Officials say hundreds of construction firms have deployed these strategies over the years. The mis-classifications have affected potentially thousands of workers, given owners as much as a 20 percent cost advantage over competitors and severely bled taxpayers.
"There's no question it runs into the millions of dollars,'' said Alan Hennebold, a Utah Labor Commission deputy commissioner and general counsel.
Prompted by concerns among small construction firms in Utah, the Legislature created an enforcement council in 2011 to attack the problem. Along with the Labor Commission, regulators with the state Department of Commerce, the Utah Tax Commission, the Department of Workforce Services and the Utah attorney general meet monthly to share data as they investigate businesses suspected of cheating.
"Money is one thing, but the fundamental fairness at stake is even more important,'' said Hennebold, who heads the enforcement council. "You can't have a system where people who play by the rules are suckers and are at an economic disadvantage at the hands of people who don't follow the rules.''
Federal labor authorities attend the meetings as well. Agencies are pooling investigative methods and swapping wage, unemployment, licensing and other business information to pinpoint the worst offenders. They've discussed using tax records as well, but individual taxpayer data remains off-limits due to privacy protections.
Officials rely heavily on state licensing rules enforced by the Division of Occupational Licensing, or DOPL, to help them go after violators.
Changes in 2011 tightened definitions of employees and owners for licensed construction companies, set new reporting rules and provided for state auditing to verify financial responsibility. Licensing disclosure rules give officials a crucial glimpse into how companies operate, as well as a squeeze point when their practices are out of bounds.
"Licensing really is the focal point,'' said David Spatafore, a lobbyist for the Utah Construction Coalition, a consortium of small builders that backed the changes. "Every construction company has to have a license.''
Stepped-up enforcement since 2011 has pushed scores of companies to either comply or go out of business, according to the panel's reports to state lawmakers and Gov. Gary Herbert. On top of avoiding workers comp and unemployment costs, some violators are using mis-classification to skimp on minimum wage and overtime pay and even dodge protections for employee safety and health, officials say.
Francine Giani, executive director of the Utah Department of Commerce, which oversees DOPL, estimated the council's work has returned about $1.3 million to state coffers.
Spatafore said numbers such as that have won support from influential leaders in the food, mining and manufacturing industries in Utah, as opponents of worker mis-classification built a case that the practices unfairly push costs onto all business owners.
The Legislature tightened reporting rules further this year and required that companies meet new standards when they transfer construction licenses. Lawmakers also authorized the enforcement council for another three years.

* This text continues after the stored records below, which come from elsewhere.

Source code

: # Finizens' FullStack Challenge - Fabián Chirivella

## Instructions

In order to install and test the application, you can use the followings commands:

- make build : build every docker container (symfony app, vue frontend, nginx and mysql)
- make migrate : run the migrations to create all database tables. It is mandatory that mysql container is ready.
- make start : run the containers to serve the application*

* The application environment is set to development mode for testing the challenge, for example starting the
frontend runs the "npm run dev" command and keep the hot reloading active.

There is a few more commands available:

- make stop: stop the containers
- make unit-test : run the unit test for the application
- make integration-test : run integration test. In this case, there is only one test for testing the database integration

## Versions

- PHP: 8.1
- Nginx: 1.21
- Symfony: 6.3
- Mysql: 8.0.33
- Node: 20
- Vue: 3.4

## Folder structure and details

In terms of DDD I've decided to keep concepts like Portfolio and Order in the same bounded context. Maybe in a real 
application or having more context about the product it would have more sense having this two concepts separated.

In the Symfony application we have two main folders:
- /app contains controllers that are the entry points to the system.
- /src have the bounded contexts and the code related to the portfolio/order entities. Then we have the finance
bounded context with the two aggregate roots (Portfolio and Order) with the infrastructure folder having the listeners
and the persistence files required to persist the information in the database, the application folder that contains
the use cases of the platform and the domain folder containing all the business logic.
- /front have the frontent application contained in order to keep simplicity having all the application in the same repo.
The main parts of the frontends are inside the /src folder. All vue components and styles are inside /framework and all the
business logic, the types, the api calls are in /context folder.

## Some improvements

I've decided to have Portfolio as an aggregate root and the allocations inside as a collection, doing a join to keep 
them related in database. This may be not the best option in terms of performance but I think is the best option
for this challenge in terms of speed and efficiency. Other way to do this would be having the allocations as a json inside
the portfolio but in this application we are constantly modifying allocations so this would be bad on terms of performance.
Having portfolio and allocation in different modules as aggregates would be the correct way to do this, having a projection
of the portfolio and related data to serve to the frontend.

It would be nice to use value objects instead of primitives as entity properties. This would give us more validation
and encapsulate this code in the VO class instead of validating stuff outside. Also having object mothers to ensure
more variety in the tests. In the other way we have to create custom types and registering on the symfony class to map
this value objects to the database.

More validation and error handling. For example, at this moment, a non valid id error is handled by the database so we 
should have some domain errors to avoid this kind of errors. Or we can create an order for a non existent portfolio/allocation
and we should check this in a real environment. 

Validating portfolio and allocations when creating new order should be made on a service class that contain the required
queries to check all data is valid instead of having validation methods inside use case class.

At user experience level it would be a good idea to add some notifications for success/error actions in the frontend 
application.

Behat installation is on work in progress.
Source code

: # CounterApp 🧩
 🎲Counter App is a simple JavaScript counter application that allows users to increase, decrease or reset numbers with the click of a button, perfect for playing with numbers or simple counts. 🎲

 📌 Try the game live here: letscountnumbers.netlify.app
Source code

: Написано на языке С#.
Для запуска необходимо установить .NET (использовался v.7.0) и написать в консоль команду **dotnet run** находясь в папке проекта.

Some view those moves as a sign of the council's success. Regulators also have been bolstered by a recent ruling in a hard-fought case against Pleasant Grove construction firm Universal Contracting over its refusal to disclose financial information on what it claims are hundreds of company owners.
Attorneys for Universal said DOPL's insistence that it prove financial stability of its owners amounted to the company being singled out because it operates as an LLC.
But a March 12 order by the Utah Construction Services Commission, which sets standards for construction licensure, upheld DOPL's demands. Universal Contracting's license is now on probation for a year, and it has been ordered to submit credit reports, birth dates and other information for all its current owners.
Such developments "suggest positive change,'' Giani said, but she was reluctant to conclude the council's efforts are working. "It would be up to the Utah Legislature,'' she said, "to decide whether or not the council they put in place is effective."